_Exercise directions_
Needed from the data below: all lines that contain the word "without".

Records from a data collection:
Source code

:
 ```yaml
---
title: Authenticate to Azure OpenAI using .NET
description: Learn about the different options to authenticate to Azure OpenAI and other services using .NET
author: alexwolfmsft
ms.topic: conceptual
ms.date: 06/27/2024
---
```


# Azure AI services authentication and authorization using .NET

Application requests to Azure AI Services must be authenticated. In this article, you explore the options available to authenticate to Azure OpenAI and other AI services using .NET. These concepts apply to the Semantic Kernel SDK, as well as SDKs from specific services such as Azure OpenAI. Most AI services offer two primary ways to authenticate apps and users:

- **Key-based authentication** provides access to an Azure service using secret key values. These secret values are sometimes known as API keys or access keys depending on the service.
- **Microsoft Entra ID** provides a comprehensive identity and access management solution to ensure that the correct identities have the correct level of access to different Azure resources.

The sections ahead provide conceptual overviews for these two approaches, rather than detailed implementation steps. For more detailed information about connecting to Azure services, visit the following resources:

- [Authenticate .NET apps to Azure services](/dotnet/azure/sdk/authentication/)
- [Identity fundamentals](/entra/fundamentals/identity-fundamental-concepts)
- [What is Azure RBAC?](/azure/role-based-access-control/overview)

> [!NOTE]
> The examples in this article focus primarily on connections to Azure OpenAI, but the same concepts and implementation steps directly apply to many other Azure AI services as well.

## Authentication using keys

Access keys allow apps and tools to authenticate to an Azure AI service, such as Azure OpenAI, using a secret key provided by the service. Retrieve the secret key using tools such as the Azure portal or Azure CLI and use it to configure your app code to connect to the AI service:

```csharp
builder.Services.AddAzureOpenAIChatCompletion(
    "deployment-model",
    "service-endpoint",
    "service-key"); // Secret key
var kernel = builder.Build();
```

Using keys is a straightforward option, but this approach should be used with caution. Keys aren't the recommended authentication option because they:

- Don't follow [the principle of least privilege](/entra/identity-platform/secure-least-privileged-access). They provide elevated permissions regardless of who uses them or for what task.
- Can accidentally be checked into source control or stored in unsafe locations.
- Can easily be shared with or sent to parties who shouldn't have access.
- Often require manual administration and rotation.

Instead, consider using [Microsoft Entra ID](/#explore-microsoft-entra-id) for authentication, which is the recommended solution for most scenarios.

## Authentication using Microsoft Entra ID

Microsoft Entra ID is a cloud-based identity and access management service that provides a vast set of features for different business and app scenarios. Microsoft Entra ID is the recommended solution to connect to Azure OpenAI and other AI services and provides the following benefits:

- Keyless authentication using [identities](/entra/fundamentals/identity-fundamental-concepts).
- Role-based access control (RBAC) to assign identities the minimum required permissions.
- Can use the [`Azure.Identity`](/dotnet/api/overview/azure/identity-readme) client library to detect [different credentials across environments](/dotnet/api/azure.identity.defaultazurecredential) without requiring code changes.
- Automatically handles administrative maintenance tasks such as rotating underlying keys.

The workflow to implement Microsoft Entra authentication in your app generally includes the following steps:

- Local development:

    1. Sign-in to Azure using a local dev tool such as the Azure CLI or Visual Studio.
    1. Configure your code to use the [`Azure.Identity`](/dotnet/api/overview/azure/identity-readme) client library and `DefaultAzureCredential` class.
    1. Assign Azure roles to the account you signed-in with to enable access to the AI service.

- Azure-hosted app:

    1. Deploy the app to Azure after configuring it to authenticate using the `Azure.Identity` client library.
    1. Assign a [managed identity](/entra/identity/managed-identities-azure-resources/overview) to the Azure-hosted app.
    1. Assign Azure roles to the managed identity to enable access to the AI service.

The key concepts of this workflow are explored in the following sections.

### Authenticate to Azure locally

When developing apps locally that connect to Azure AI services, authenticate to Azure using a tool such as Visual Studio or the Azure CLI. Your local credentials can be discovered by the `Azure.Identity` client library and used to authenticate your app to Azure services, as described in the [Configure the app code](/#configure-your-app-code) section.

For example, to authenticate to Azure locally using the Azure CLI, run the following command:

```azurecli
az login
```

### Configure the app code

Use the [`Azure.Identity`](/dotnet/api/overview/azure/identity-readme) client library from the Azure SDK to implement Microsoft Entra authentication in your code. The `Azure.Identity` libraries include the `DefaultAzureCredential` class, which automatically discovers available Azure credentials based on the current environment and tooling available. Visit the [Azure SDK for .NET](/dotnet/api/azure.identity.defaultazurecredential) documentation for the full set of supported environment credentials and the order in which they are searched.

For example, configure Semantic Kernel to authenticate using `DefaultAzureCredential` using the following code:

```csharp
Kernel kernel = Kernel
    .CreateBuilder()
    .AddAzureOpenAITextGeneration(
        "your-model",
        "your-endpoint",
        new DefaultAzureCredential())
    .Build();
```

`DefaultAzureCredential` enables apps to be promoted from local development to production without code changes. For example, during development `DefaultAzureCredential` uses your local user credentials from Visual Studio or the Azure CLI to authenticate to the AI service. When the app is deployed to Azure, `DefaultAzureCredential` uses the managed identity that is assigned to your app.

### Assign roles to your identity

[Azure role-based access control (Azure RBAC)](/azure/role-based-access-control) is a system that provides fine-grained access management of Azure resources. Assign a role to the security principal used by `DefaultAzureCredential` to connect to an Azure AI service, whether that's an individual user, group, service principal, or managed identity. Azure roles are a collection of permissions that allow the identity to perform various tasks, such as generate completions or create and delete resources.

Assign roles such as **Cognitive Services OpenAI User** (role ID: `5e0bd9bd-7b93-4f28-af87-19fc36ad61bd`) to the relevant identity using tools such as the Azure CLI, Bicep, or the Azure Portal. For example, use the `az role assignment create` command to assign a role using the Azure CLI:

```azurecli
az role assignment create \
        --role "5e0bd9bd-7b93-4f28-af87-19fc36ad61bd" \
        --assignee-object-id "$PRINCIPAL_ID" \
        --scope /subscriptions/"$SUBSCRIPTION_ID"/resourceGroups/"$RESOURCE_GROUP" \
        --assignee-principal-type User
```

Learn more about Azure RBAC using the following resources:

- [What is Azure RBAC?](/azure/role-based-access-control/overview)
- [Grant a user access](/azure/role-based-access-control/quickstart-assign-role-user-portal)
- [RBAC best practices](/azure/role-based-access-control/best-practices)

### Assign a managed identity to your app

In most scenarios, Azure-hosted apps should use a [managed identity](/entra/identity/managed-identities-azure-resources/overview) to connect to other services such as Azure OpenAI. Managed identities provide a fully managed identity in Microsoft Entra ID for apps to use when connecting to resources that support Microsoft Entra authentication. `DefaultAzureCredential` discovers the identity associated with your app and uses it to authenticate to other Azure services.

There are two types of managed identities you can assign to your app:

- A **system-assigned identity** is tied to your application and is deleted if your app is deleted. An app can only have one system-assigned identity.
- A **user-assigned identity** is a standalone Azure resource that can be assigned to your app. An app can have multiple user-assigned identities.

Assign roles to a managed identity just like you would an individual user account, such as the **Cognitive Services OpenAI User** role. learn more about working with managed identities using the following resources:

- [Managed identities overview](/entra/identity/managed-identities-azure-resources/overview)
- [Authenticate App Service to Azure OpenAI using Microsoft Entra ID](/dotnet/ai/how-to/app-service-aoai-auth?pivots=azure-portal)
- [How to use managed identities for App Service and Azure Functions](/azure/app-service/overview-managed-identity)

_Result of this task_
- Can use the [`Azure.Identity`](/dotnet/api/overview/azure/identity-readme) client library to detect [different credentials across environments](/dotnet/api/azure.identity.defaultazurecredential) without requiring code changes.
`DefaultAzureCredential` enables apps to be promoted from local development to production without code changes. For example, during development `DefaultAzureCredential` uses your local user credentials from Visual Studio or the Azure CLI to authenticate to the AI service. When the app is deployed to Azure, `DefaultAzureCredential` uses the managed identity that is assigned to your app.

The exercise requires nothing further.